Instructions for the task: Pull every line that includes the word "Computer" from the data.
Segment Start: Material for this task
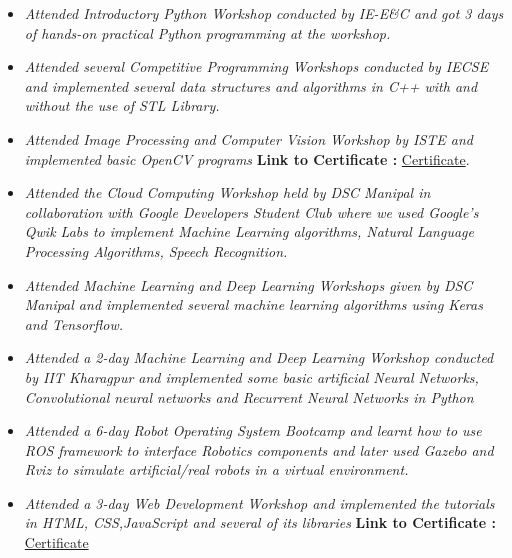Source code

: \documentclass[a4paper,12pt]{article}
\begin{document}
\begin{itemize}
    \item{\textit{Attended Introductory Python Workshop conducted by IE-E\&C
              and got 3 days of hands-on practical Python programming at
              the workshop.}}
    \item{\textit{Attended several Competitive Programming Workshops
              conducted by IECSE and implemented several data structures
              and algorithms in C++ with and without the use of STL Library.}}
    \item{\textit{Attended Image Processing and Computer Vision Workshop by ISTE and implemented basic OpenCV programs }}
          \textbf{Link to Certificate :} \href{https://github.com/teetangh/Kaustav-All-Certifications/blob/master/Computer%20Vision%20and%20NLP/ISTE%20Image%20Processing%20using%20OpenCV/180905188.jpg}{Certificate}.
    \item{\textit{Attended the Cloud Computing Workshop held by DSC
              Manipal in collaboration with Google Developers Student Club
              where we used Google’s Qwik Labs to implement Machine
              Learning algorithms, Natural Language Processing Algorithms,
              Speech Recognition.}}
    \item{\textit{Attended Machine Learning and Deep Learning Workshops
              given by DSC Manipal and implemented several machine
              learning algorithms using Keras and Tensorflow. }}
    \item{\textit{Attended a 2-day Machine Learning and Deep Learning Workshop
              conducted by IIT Kharagpur and implemented some basic artificial Neural Networks,
              Convolutional neural networks and Recurrent Neural Networks in Python }}
    \item{\textit{Attended a 6-day Robot Operating System Bootcamp and
              learnt how to use ROS framework to interface Robotics
              components and later used Gazebo and Rviz to simulate
              artificial/real robots in a virtual environment.}}
    \item{\textit{Attended a 3-day Web Development Workshop and implemented
              the tutorials in HTML, CSS,JavaScript and several of its libraries}}
          \textbf{Link to Certificate :} \href{https://github.com/teetangh/Kaustav-All-Certifications/blob/master/Web%20Development/IECSE%20-%20Web.IO%20Certificate.pdf}{Certificate}
\end{itemize}
\end{document}
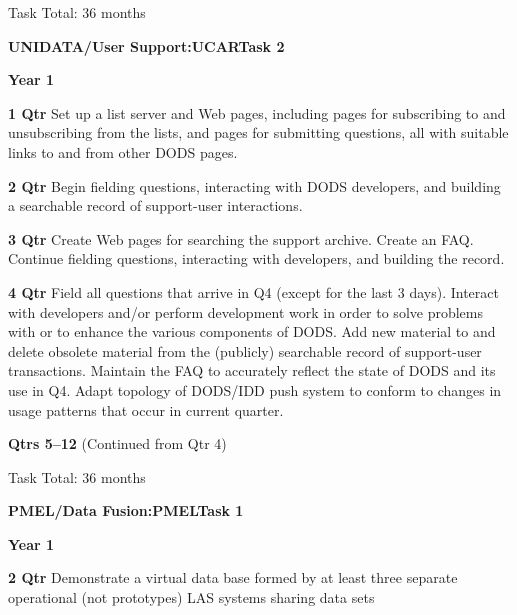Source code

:\documentclass[12pt]{article}
\begin{document}
\begin{description}
\begin{description}
 Task Total: 36 months

   \end{description}
\begin{center}
{\large \bf UNIDATA/User Support:UCARTask 2}
\end{center}

 \item{\large \bf Year 1}
   \begin{description}

   \item{\bf 1 Qtr} Set up a list server and Web pages, including pages for
     subscribing to and unsubscribing from the lists, and pages for
     submitting questions, all with suitable links to and from other DODS
     pages.

   \item{\bf 2 Qtr} Begin fielding questions, interacting with DODS
     developers, and building a searchable record of support-user
     interactions. 

   \item{\bf 3 Qtr} Create Web pages for searching the support archive.
     Create an FAQ.  Continue fielding questions, interacting with
     developers, and building the record.

   \item{\bf 4 Qtr} Field all questions that arrive in Q4 (except for the
     last 3 days).  Interact with developers and/or perform development work
     in order to solve problems with or to enhance the various components of
     DODS.  Add new material to and delete obsolete material from the
     (publicly) searchable record of support-user transactions.  Maintain the
     FAQ to accurately reflect the state of DODS and its use in Q4. Adapt
     topology of DODS/IDD push system to conform to changes in usage patterns
     that occur in current quarter.

   \item{\bf Qtrs 5--12} (Continued from Qtr 4)

 Task Total: 36 months


   \end{description}
\begin{center}
{\large \bf PMEL/Data Fusion:PMELTask 1}
\end{center}

 \item{\large \bf Year 1}
   \begin{description}

   \item{\bf 2 Qtr} Demonstrate a virtual data base formed by at least three
     separate operational (not prototypes) LAS systems sharing data sets 


\end{description}
\end{description}
\end{document}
Segment End: Material for this task
Answer to this problem:
    \item{\textit{Attended Image Processing and Computer Vision Workshop by ISTE and implemented basic OpenCV programs }}
          \textbf{Link to Certificate :} \href{https://github.com/teetangh/Kaustav-All-Certifications/blob/master/Computer%20Vision%20and%20NLP/ISTE%20Image%20Processing%20using%20OpenCV/180905188.jpg}{Certificate}.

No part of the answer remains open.